• **Dataset excerpts**
┌──

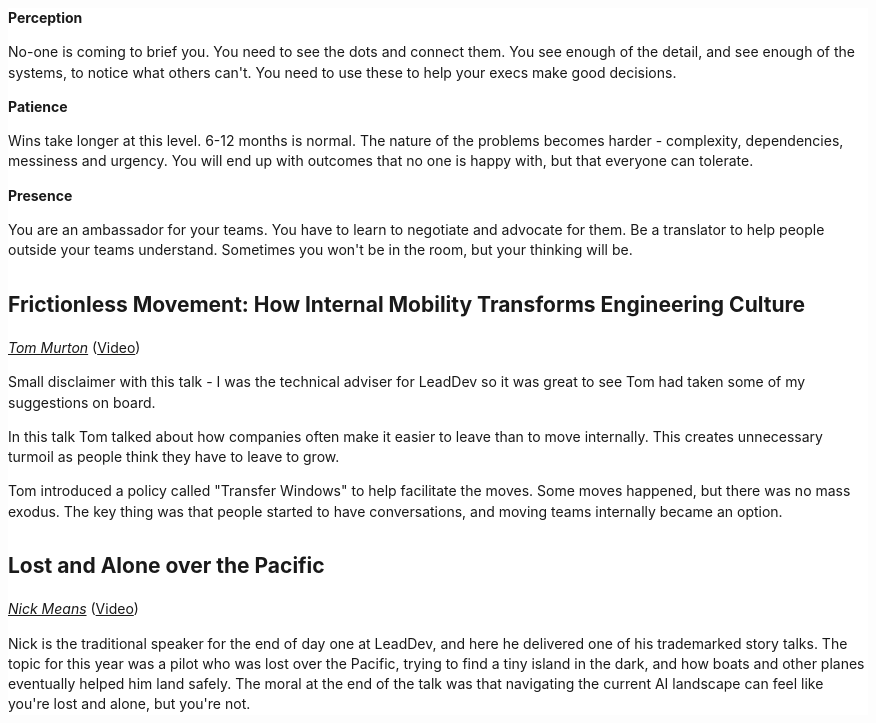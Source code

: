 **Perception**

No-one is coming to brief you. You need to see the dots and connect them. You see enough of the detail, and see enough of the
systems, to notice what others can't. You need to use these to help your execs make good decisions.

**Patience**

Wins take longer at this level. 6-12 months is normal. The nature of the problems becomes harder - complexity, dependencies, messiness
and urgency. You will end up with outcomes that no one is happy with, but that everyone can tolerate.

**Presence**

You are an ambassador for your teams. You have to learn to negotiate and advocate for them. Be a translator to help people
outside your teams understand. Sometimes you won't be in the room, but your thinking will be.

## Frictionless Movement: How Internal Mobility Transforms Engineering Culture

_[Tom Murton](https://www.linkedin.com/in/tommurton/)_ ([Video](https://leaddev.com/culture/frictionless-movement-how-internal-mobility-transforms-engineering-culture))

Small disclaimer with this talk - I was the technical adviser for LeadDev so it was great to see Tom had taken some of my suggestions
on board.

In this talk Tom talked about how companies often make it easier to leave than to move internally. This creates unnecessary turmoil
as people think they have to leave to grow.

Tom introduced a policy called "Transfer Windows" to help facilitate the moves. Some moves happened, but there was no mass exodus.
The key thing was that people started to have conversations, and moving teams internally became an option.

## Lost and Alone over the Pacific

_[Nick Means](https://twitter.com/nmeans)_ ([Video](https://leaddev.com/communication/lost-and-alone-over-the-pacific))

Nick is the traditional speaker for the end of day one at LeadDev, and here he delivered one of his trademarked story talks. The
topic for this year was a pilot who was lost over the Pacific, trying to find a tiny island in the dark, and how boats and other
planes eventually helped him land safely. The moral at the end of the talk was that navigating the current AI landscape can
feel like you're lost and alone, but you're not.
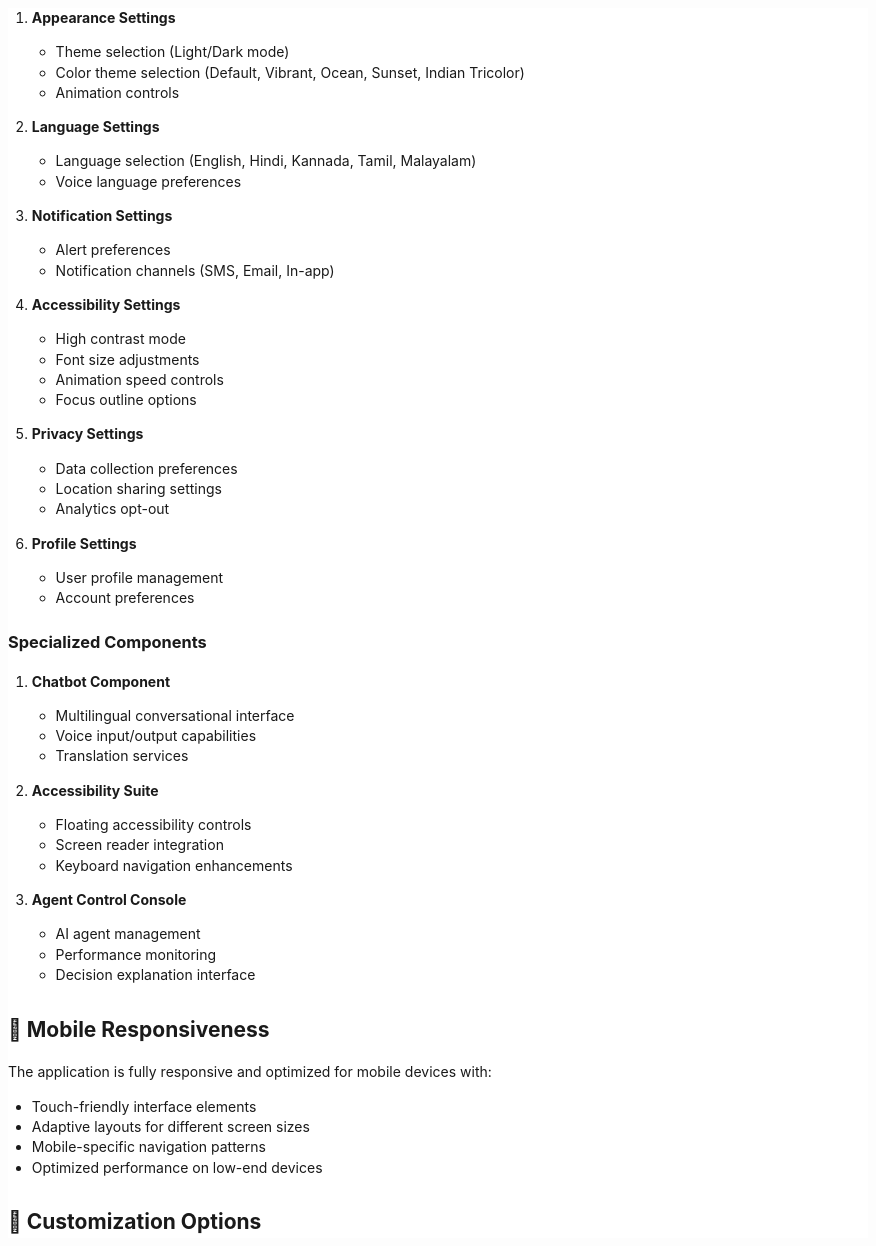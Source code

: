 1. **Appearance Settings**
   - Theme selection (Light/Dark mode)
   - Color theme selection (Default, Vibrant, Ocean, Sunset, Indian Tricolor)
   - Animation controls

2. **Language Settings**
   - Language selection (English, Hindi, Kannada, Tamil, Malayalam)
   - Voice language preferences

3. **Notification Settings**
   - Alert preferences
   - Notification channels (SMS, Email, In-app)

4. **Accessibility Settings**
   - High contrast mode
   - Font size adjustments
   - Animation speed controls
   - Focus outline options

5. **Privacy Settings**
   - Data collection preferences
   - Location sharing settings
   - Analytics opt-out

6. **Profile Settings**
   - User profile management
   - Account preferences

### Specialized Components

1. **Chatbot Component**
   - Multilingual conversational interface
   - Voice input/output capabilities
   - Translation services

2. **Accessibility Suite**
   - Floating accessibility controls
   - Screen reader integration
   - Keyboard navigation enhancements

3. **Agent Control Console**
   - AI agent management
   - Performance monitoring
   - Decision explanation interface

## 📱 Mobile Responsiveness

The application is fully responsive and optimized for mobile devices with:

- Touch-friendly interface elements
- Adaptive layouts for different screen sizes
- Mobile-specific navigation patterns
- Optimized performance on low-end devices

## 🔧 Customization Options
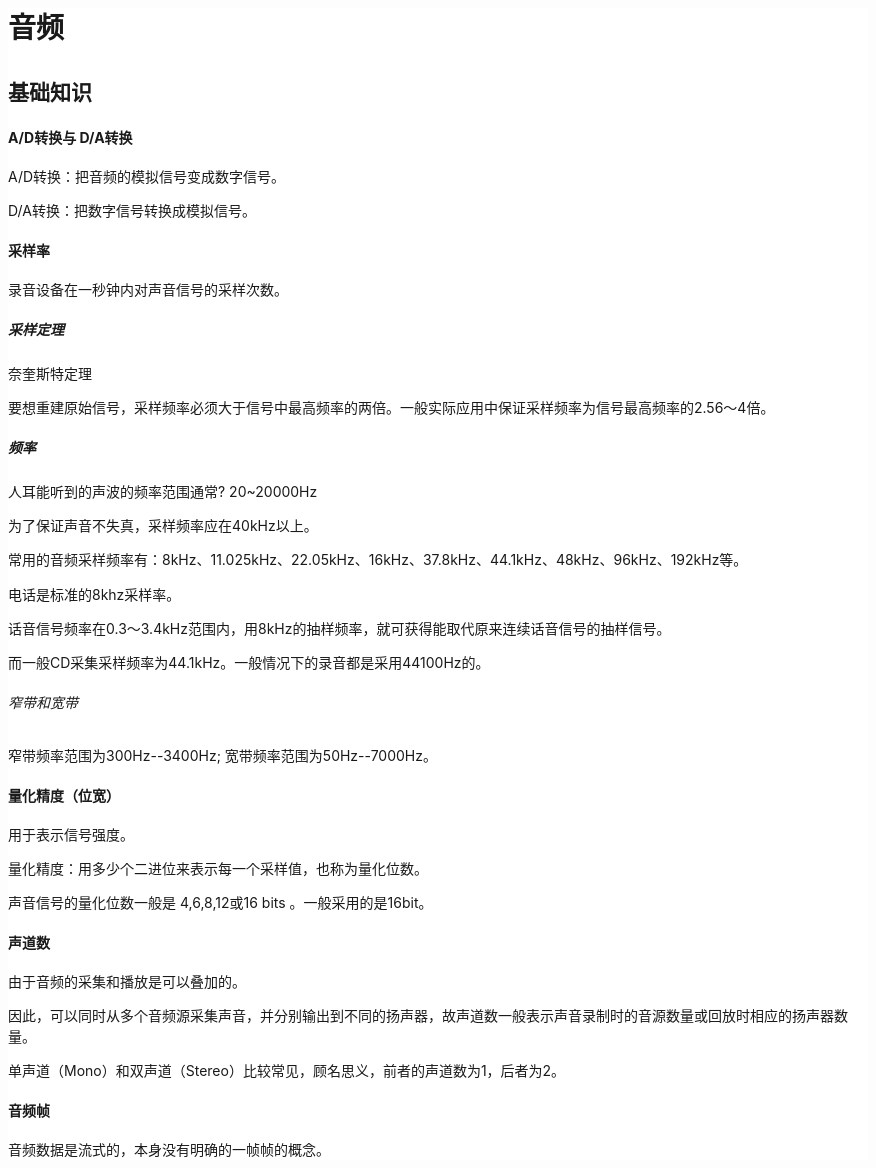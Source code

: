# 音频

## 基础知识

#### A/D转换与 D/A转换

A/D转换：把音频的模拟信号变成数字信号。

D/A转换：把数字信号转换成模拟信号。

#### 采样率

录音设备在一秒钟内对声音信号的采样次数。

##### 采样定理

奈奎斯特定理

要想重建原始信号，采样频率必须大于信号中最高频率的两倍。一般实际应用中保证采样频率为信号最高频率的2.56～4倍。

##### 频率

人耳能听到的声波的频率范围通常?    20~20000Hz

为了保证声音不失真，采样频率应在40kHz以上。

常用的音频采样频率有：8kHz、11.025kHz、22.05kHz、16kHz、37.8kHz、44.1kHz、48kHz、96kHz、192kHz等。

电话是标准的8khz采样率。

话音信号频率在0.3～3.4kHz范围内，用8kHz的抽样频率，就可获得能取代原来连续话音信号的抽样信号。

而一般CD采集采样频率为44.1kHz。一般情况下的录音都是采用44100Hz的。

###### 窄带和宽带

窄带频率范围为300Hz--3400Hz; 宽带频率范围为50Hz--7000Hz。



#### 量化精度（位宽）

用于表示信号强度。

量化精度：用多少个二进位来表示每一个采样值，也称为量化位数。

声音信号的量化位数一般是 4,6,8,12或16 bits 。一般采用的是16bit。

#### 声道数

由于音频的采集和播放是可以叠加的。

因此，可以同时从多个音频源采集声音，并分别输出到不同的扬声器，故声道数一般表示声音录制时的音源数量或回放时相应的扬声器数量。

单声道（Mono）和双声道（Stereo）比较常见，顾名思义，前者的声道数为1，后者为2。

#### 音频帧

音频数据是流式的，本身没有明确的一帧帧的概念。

└──
┌──

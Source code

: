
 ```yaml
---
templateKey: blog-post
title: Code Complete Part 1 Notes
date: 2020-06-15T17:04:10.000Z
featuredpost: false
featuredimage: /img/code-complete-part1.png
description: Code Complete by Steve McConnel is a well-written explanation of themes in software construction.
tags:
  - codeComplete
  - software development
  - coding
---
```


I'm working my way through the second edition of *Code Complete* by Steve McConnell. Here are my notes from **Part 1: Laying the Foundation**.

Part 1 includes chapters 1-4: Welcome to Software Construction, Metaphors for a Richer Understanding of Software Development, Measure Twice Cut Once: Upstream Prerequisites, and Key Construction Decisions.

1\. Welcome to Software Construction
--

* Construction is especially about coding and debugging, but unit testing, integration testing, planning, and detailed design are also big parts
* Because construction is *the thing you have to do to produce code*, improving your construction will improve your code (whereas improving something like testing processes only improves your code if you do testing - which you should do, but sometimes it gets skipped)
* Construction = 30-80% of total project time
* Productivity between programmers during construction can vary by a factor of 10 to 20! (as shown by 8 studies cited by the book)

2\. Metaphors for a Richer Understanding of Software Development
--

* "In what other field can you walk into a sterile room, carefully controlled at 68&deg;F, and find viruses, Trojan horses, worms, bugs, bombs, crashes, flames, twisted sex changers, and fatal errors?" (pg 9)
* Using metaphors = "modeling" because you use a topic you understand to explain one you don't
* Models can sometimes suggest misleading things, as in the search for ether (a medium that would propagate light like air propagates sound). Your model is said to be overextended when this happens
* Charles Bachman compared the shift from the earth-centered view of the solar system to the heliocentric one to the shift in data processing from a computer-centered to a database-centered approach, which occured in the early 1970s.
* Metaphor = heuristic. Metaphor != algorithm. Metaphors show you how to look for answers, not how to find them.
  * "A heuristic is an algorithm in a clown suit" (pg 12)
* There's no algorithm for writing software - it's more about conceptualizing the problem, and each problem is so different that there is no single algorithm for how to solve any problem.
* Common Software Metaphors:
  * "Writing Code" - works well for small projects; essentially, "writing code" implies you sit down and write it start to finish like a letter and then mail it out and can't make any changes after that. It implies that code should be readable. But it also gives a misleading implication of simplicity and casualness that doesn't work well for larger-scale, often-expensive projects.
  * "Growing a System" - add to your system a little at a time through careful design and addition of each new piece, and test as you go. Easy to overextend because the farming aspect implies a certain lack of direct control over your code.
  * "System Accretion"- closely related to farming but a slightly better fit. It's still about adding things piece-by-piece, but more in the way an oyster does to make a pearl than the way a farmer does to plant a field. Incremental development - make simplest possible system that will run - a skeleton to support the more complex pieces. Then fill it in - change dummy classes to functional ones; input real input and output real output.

└──
┌──

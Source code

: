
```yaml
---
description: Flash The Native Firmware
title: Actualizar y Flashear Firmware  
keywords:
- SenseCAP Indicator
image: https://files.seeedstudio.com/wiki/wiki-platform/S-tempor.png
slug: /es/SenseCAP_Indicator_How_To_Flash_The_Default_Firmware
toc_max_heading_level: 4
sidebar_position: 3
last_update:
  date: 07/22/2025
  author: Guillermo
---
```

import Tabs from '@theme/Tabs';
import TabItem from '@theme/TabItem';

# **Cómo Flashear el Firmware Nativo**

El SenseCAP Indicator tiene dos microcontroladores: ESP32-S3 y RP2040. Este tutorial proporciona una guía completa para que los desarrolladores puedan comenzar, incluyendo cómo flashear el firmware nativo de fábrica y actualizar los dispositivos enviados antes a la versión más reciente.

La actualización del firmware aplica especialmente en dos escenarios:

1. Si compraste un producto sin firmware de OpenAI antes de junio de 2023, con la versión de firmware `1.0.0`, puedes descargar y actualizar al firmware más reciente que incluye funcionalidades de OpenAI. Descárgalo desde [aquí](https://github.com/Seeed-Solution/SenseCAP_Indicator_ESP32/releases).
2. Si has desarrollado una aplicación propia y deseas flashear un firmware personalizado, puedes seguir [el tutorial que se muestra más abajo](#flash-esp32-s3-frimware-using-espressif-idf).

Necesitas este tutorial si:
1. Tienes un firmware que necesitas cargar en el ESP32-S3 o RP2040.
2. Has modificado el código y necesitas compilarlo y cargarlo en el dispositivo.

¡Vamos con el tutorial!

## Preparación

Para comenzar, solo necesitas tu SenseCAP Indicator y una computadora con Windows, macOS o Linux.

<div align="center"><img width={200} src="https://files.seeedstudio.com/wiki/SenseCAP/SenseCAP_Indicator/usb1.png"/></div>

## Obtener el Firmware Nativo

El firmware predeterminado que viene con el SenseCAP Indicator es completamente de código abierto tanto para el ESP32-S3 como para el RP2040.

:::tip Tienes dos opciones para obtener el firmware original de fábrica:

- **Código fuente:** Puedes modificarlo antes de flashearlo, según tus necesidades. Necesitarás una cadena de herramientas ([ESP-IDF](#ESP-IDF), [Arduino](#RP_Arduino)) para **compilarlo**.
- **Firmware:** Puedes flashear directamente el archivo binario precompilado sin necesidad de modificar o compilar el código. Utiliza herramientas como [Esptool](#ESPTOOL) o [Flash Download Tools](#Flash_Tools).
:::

└──

Where a line above contains the string "wiki", copy that line.

image: https://files.seeedstudio.com/wiki/wiki-platform/S-tempor.png
<div align="center"><img width={200} src="https://files.seeedstudio.com/wiki/SenseCAP/SenseCAP_Indicator/usb1.png"/></div>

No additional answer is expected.